Compression Techniques Comparison: Binary, Run-Length, Dictionary, Frame of Reference, and Differential Encoding

Description

This project compares five lossless data compression techniques—Binary, Run-Length, Dictionary, Frame of Reference, and Differential Encoding—applied to integer and string CSV data. The performance is evaluated in terms of compression ratio, file size, and encoding/decoding time.

Task / Problem Statement

The task is to implement and compare the performance of five data compression techniques on various integer and string datasets. The goal is to evaluate the compression efficiency and speed of each technique and analyze their suitability for different types of data, such as integers and strings.

Sub-Tasks

Implement Compression Techniques: Implement five compression techniques: Binary, Run-Length, Dictionary, Frame of Reference, and Differential Encoding.
Test on Various Data Types: Apply each technique to integer types (int8, int16, int32, int64) and strings.
Evaluate Compression Performance: Measure and compare compression ratios, encoded file sizes, and encoding/decoding times for each technique.
Analyze Results: Discuss the results and identify the most efficient techniques for different data types.

Implementation Details

1. Binary Encoding (bin)

Method: Converts integers into machine-readable binary format, which reduces storage size compared to text-based formats.
Performance: Offers fast encoding and decoding with moderate compression ratios. Best for scenarios requiring quick storage without heavy compression.

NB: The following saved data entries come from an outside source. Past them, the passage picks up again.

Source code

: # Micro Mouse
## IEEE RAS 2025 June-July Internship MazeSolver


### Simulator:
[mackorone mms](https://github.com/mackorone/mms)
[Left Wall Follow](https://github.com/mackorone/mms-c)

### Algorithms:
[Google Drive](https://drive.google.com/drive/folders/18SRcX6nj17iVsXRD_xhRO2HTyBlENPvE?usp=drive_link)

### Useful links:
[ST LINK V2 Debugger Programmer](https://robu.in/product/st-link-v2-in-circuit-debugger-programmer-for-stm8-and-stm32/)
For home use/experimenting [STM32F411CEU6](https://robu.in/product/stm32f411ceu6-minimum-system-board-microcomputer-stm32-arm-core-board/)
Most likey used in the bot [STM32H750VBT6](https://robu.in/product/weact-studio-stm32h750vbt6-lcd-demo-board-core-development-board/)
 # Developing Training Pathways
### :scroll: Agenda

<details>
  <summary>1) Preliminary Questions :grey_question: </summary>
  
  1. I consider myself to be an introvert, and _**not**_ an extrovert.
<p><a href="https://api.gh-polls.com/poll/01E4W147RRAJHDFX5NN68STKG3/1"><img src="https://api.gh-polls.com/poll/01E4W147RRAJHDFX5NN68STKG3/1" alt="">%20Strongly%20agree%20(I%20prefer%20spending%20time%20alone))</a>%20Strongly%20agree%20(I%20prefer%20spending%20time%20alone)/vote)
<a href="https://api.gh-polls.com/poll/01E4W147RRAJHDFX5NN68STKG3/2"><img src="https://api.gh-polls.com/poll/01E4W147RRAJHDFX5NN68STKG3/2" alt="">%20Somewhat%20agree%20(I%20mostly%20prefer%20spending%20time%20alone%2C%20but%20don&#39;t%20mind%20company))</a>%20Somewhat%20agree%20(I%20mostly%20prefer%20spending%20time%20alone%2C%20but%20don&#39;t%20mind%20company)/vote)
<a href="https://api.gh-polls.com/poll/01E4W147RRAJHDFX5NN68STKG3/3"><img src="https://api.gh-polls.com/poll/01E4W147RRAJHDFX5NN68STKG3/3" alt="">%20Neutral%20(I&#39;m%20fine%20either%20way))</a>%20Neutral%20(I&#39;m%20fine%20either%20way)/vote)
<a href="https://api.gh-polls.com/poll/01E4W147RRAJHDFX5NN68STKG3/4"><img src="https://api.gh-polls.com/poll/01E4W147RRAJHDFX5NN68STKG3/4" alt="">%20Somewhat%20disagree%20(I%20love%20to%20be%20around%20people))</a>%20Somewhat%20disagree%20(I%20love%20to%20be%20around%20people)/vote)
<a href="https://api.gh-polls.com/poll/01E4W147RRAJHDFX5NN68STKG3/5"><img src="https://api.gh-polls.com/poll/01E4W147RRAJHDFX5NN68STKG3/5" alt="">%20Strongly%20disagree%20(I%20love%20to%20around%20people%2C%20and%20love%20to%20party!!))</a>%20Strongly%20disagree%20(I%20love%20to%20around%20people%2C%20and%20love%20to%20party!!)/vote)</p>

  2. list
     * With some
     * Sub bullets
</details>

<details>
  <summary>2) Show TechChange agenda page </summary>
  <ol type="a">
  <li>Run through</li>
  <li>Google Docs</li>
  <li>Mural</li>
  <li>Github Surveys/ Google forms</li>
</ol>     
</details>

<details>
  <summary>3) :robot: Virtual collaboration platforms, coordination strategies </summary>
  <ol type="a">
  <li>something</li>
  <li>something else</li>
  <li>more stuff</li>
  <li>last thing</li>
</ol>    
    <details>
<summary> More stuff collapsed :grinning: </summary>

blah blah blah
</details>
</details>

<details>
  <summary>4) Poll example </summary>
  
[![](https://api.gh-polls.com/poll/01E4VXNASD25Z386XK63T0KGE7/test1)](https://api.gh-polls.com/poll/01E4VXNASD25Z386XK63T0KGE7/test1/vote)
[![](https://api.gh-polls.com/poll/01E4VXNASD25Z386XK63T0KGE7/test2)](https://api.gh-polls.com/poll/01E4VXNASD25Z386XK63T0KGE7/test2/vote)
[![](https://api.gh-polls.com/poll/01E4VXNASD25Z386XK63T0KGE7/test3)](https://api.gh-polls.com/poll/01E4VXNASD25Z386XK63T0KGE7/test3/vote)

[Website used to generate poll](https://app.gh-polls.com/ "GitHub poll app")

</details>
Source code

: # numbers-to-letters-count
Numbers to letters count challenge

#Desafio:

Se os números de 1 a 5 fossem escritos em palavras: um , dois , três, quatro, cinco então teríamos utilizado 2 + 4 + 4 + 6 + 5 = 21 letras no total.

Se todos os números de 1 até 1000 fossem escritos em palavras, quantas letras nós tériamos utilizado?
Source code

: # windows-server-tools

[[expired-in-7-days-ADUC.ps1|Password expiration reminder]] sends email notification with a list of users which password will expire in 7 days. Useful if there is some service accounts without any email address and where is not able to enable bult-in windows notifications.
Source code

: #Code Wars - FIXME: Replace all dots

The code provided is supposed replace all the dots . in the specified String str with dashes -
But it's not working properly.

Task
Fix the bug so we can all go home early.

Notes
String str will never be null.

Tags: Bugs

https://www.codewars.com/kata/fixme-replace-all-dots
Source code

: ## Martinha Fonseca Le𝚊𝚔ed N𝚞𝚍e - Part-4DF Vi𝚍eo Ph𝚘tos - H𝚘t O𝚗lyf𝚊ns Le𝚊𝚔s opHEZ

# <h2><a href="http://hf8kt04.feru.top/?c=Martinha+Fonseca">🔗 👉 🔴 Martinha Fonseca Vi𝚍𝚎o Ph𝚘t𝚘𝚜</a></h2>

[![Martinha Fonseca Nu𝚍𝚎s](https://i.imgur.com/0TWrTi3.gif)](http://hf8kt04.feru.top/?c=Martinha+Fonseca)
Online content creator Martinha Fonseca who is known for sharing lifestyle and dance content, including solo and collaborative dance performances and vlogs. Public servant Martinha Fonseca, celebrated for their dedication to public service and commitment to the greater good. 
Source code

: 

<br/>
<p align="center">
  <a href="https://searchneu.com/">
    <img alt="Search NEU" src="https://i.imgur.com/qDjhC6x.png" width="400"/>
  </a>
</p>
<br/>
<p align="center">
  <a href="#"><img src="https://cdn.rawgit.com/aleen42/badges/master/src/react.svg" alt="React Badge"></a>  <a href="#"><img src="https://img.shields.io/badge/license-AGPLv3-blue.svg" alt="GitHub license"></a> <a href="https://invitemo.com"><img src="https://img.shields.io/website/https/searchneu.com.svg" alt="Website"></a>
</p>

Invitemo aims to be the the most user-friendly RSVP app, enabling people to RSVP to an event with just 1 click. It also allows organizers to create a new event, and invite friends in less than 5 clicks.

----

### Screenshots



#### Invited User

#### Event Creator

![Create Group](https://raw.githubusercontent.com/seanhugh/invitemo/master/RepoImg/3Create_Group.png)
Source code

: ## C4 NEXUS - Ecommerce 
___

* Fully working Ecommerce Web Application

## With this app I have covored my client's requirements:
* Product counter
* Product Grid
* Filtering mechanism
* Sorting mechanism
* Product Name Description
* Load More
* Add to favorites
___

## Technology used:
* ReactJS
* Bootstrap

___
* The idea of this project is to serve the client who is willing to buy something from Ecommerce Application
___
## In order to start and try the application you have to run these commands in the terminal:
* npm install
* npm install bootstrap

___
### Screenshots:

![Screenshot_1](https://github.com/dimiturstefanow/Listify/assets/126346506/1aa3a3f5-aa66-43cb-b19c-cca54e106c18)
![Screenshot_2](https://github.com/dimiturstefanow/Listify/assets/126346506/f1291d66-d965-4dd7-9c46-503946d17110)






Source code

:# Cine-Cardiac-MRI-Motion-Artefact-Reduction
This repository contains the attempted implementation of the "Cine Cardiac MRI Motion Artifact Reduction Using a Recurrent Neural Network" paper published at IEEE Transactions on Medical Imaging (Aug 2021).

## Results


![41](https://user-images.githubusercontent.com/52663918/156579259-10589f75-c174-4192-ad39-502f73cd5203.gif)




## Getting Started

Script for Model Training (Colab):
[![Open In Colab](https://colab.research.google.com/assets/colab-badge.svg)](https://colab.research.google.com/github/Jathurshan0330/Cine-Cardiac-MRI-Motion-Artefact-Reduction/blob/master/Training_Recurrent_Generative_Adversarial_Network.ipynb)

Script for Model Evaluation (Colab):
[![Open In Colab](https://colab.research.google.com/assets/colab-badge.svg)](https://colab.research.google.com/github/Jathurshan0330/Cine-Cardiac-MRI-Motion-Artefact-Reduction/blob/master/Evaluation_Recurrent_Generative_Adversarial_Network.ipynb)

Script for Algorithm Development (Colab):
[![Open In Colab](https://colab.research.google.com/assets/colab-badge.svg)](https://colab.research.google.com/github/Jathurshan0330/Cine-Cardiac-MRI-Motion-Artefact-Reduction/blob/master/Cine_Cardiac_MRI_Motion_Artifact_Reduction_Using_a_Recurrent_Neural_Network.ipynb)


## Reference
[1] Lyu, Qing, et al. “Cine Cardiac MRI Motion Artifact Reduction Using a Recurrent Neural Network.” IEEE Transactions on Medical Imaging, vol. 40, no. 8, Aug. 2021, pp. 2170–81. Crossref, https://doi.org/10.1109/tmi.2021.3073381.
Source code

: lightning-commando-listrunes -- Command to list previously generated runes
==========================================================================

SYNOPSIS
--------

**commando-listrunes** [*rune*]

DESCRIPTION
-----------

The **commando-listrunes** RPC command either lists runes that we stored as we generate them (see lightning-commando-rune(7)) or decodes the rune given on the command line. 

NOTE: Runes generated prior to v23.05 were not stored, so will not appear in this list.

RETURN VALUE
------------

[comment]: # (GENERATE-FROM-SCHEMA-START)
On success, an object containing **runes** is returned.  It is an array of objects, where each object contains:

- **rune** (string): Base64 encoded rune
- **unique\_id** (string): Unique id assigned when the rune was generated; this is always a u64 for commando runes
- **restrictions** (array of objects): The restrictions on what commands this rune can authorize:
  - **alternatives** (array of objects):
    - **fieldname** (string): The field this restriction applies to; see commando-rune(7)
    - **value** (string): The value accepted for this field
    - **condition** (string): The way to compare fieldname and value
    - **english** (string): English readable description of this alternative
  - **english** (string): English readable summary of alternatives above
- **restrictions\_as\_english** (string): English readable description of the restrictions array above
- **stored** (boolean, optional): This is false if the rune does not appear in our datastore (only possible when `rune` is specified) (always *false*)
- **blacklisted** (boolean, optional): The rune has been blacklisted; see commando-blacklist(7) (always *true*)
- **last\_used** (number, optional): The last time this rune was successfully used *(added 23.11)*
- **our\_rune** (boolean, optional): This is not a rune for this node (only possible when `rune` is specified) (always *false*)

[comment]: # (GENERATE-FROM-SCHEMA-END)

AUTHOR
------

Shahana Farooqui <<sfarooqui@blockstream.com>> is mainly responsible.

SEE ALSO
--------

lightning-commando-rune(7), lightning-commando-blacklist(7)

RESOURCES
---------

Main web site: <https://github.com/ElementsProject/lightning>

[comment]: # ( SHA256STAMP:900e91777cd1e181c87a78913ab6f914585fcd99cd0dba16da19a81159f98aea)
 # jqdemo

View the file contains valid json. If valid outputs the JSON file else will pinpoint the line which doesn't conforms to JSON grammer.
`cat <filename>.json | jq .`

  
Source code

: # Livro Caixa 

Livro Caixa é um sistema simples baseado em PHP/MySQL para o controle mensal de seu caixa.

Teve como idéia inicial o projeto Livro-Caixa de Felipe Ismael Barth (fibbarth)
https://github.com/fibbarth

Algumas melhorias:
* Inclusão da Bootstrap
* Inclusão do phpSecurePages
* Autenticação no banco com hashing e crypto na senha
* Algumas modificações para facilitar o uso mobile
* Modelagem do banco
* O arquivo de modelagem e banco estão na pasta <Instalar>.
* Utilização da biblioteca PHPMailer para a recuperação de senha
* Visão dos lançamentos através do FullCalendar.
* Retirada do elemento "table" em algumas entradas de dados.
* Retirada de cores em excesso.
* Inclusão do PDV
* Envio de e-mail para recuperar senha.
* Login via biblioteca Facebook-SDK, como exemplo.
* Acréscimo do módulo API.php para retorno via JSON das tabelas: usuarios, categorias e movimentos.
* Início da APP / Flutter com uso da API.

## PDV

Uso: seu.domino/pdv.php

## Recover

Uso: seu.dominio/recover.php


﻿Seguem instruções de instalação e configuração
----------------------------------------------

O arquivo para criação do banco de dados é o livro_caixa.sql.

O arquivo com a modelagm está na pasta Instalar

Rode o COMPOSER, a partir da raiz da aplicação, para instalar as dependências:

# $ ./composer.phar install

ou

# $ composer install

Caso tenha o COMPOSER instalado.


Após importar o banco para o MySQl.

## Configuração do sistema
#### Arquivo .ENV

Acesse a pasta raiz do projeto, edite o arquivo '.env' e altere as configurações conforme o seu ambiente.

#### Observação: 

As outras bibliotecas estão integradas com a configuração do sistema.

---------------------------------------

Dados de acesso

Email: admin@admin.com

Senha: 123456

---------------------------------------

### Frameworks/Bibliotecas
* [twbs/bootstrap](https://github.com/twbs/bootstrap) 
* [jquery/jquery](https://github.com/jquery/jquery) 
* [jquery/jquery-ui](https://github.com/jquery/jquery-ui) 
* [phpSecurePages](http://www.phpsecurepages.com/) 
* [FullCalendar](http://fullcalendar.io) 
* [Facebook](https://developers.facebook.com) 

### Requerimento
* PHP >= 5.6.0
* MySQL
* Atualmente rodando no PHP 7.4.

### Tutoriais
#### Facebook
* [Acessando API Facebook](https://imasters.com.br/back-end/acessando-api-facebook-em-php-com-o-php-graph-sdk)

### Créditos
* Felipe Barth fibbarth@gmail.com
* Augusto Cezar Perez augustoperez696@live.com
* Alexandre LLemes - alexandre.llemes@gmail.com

2. Run-Length Encoding (rle)

Method: Replaces consecutive repeated values with a single value and its count. Ideal for data with long sequences of identical values.
Performance: Effective on data with many consecutive repetitions, but not suitable for highly variable data.

3. Dictionary Encoding (dic)

Method: Replaces repeated values with tokens from a dictionary. Effective for string data with many repetitive words or phrases.
Performance: Performs well with string data but less effective for integer data with high variability.

4. Frame of Reference Encoding (for)

Method: Encodes integer data by storing the differences from a reference value. Suitable for ordered data with small variations.
Performance: Efficient for data with small deltas but less effective when the data is highly varied.

5. Differential Encoding (dif)

Method: Encodes data by storing the difference between consecutive values. Ideal for sequential data with incremental changes.
Performance: Achieves high compression ratios for sequential data but struggles with irregular or non-monotonic data.

Program Breakdown

The implementation consists of 26 programs in total, divided as follows:

1. Binary, Frame of Reference, and Differential Encoding

8 Programs for Each Encoding Type: 4 for encoding (int8, int16, int32, int64) and 4 for decoding (int8, int16, int32, int64).

To Run the Programs:

Encode

python <program-en-for|bin|dif-int8|16|32|64.py> <Filename.csv>

Decode

python <program-de-for|bin|dif-int8|16|32|64.py> <Filename.csv.for|dif|bin>

2. Run-Length Encoding (rle.py) and Dictionary Encoding (program-dic.py)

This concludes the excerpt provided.